Dans un appartement minuscule où ses parents se vouent à leur activité musicale, Michel se révèle un enfant difficile, lorsqu’il ne se retranche pas dans une réserve «presque maladive». Il refuse furieusement d’apprendre la musique, prétextant même avoir la vue mauvaise pour déchiffrer les partitions - démasqué, il s’en tirera avec une paire de claques et la paix. On entreprend de soigner à la fois sa timidité et ses accès de caractère dans divers internats, où il monte pour la première fois sur scène, à 10 ans, dans une représentation des Habits neufs de l’empereur d’Andersen. En 1940, la famille choisit l’exil en Corrèze. Sur le trajet, qu’il accomplit seul à vélo tandis que sa mère prend le train, l’ado dira s’être senti pour la première fois libre et maître de lui-même, malgré le chaos des tableaux qu’il traverse sous la mitraille des avions allemands.

Bals populaires et boulots marmiteux

Depuis la grange d’une ferme où sa famille et d’autres s’entassent pour un temps, il poursuit sa scolarité sans éclat tantôt par correspondance, tantôt dans un moulin alentour, d’où il entend la voix de De Gaulle en juin. Sa mère rentrée à Paris rejoindre son père, son exode se poursuivra à Cavalaire, dans le Var, où il découvre l’amour en marge des bals populaires et de petits boulots marmiteux. Lors de ces deux années au vert, il contracte une passion qui ne le quittera pas, pour les chevaux - un coup de tête équin reçu bien plus tard lui vaudra bien à 70 ans une fameuse cicatrice sur le crâne. Puis il regagne la capitale en 1942, sèche les cours, fomente, comme on planifie une distraction, un attentat contre un officier allemand, feuillette les hypothèses de professions et de vies possibles sans fixer sur l’une d’entre elles sa passion. Chaque jeudi, il esquive les cours de maths pour lire voracement une revue hebdomadaire, Comédia : «Je lisais des articles qui traitaient de littérature, de cinéma, de spectacle… comme d’autres lisaient Mickey ou comme aujourd’hui les jeunes achètent, par exemple, des revues sur le surf. Ils adorent ça et ils dévorent pour nourrir leurs rêves… Je dévorais Comédia.»

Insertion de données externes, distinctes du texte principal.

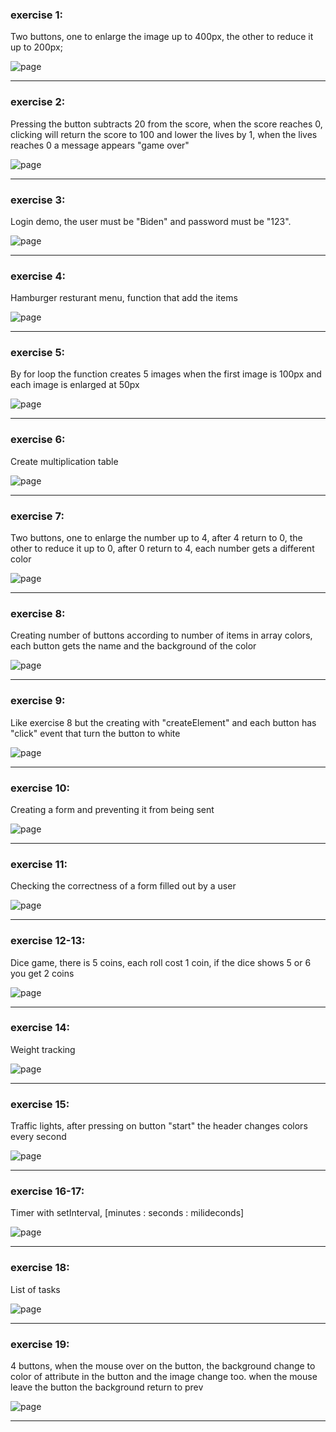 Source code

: ### exercise 1:

Two buttons, one to enlarge the image up to 400px, the other to reduce it up to 200px;

![page](https://user-images.githubusercontent.com/102150516/207577255-6488a519-b046-4559-ad97-f8a25c006886.png)

-------------------------------------------------------------------------------------
### exercise 2:

Pressing the button subtracts 20 from the score, when the score reaches 0, clicking will return the score to 100 and lower the lives by 1, when the lives reaches 0 a message appears "game over"

![page](https://user-images.githubusercontent.com/102150516/207585674-b2e47f26-8c63-4906-b760-40f84953ac3f.png)

-------------------------------------------------------------------------------------
### exercise 3:

Login demo, the user must be "Biden" and password must be "123".

![page](https://user-images.githubusercontent.com/102150516/207665490-33de4685-62b5-411e-b0e4-435f0082783b.png)

-------------------------------------------------------------------------------------
### exercise 4:

Hamburger resturant menu, function that add the items

![page](https://user-images.githubusercontent.com/102150516/207802575-3b46ac11-d5e8-42fb-9023-8e9bb61cb90c.png)

-------------------------------------------------------------------------------------
### exercise 5:

By for loop the function creates 5 images when the first image is 100px and each image is enlarged at 50px 

![page](https://user-images.githubusercontent.com/102150516/207807390-94072b66-e624-48b9-bda6-61f7afa928df.png)

-------------------------------------------------------------------------------------
### exercise 6:

Create multiplication table 

![page](https://user-images.githubusercontent.com/102150516/207814768-a2ef781f-3443-4d21-9703-b06389b0a16c.png)

-------------------------------------------------------------------------------------
### exercise 7:

Two buttons, one to enlarge the number up to 4, after 4 return to 0, the other to reduce it up to 0, after 0 return to 4, each number gets a different color

![page](https://user-images.githubusercontent.com/102150516/207921579-91c6ca80-d18c-4292-b705-317c87090a22.png)

-------------------------------------------------------------------------------------

### exercise 8:

Creating number of buttons according to number of items in array colors, each button gets the name and the background of the color

![page](https://user-images.githubusercontent.com/102150516/208034661-73fce7e1-1352-404c-b0c7-aa886990a17b.png)

-------------------------------------------------------------------------------------
### exercise 9:

Like exercise 8 but the creating with "createElement" and each button has "click" event  that turn the button to white

![page](https://user-images.githubusercontent.com/102150516/208038611-9939e492-c2b5-4606-a011-cfe77851775c.png)

-------------------------------------------------------------------------------------
### exercise 10:

Creating a form and preventing it from being sent

![page](https://user-images.githubusercontent.com/102150516/208253000-b03274c3-38cb-43d0-977a-bde36120d1ae.png)

-------------------------------------------------------------------------------------
### exercise 11:

Checking the correctness of a form filled out by a user

![page](https://user-images.githubusercontent.com/102150516/208255463-8ec21711-9b36-4798-9566-c4d88d4f2a26.png)

-------------------------------------------------------------------------------------
### exercise 12-13:

Dice game, there is 5 coins, each roll cost 1 coin, if the dice shows 5 or 6 you get 2 coins

![page](https://user-images.githubusercontent.com/102150516/208263377-0009b82d-2dbf-4ff6-a4f7-1f9b612a7ada.png)

-------------------------------------------------------------------------------------
### exercise 14:

Weight tracking

![page](https://user-images.githubusercontent.com/102150516/208289133-23f74790-7e50-4144-b6ca-b5b993cf0212.png)

-------------------------------------------------------------------------------------
### exercise 15:

Traffic lights, after pressing on button "start" the header changes colors every second

![page](https://user-images.githubusercontent.com/102150516/208290564-8a644fa1-de71-4334-a23b-3577c3f24675.png)

-------------------------------------------------------------------------------------
### exercise 16-17:

Timer with setInterval, [minutes : seconds : milideconds]

![page](https://user-images.githubusercontent.com/102150516/208294937-a6f1e57f-9ebd-4000-be45-f74db62281d6.png)

-------------------------------------------------------------------------------------
### exercise 18:

List of tasks

![page](https://user-images.githubusercontent.com/102150516/208297425-5823dbb0-5430-4f5f-96c1-56bebcd476da.png)

-------------------------------------------------------------------------------------
### exercise 19:

4 buttons, when the mouse over on the button, the background change to color of attribute in the button
and the image change too. when the mouse leave the button the background return to prev 

![page](https://user-images.githubusercontent.com/102150516/208314563-06506f04-971d-4ce8-9604-d0010969ec45.png)

-------------------------------------------------------------------------------------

Il n’idolâtre pourtant aucun acteur, ne sait rien du théâtre ou du cinéma, où ses parents ne l’ont jamais emmené. Et cependant, un jour, il assène à sa mère qu’il veut être comédien, et celle-ci le met alors simplement au défi d’intégrer un cours qui verrait un acteur en lui. Ce que, Paris libéré, il réussit. Il passe douze heures par jour à se familiariser avec quelques rudiments classiques d’articulation, «enfin heureux «d’apprendre». Il y croise épisodiquement Roger Carel, Maria Casarès venue se débarrasser de son accent et Luis Mariano, pas encore roucouleur. Il fréquente et fricote avec des danseuses. On est en 1945, la guerre s’achève. Il n’a pas encore 20 ans et n’aspire à rien tant qu’au théâtre, dont il se nourrit en auditeur libre au Conservatoire, puis au cours Simon, dans l’admiration éperdue d’un Louis Jouvet qu’il n’a pourtant aperçu que par bribes, avant de forcer la porte de la scène via la troupe de Georges Douking, «l’un des grands magiciens de théâtre». «Je ne pouvais pas tomber mieux. Cela m’a conduit vers un certain style dans le théâtre qui se divise en deux catégories, l’intellectuel et le boulevard. Moi je suis resté dans la première catégorie… Si j’étais tombé sur Bernstein ou Guitry ç’aurait été le contraire.» Sur la scène du Pigalle, théâtre bientôt détruit, il joue déjà deux rôles, un jeune homme et un vieillard.

«Mon talent réside entier dans le mimétisme»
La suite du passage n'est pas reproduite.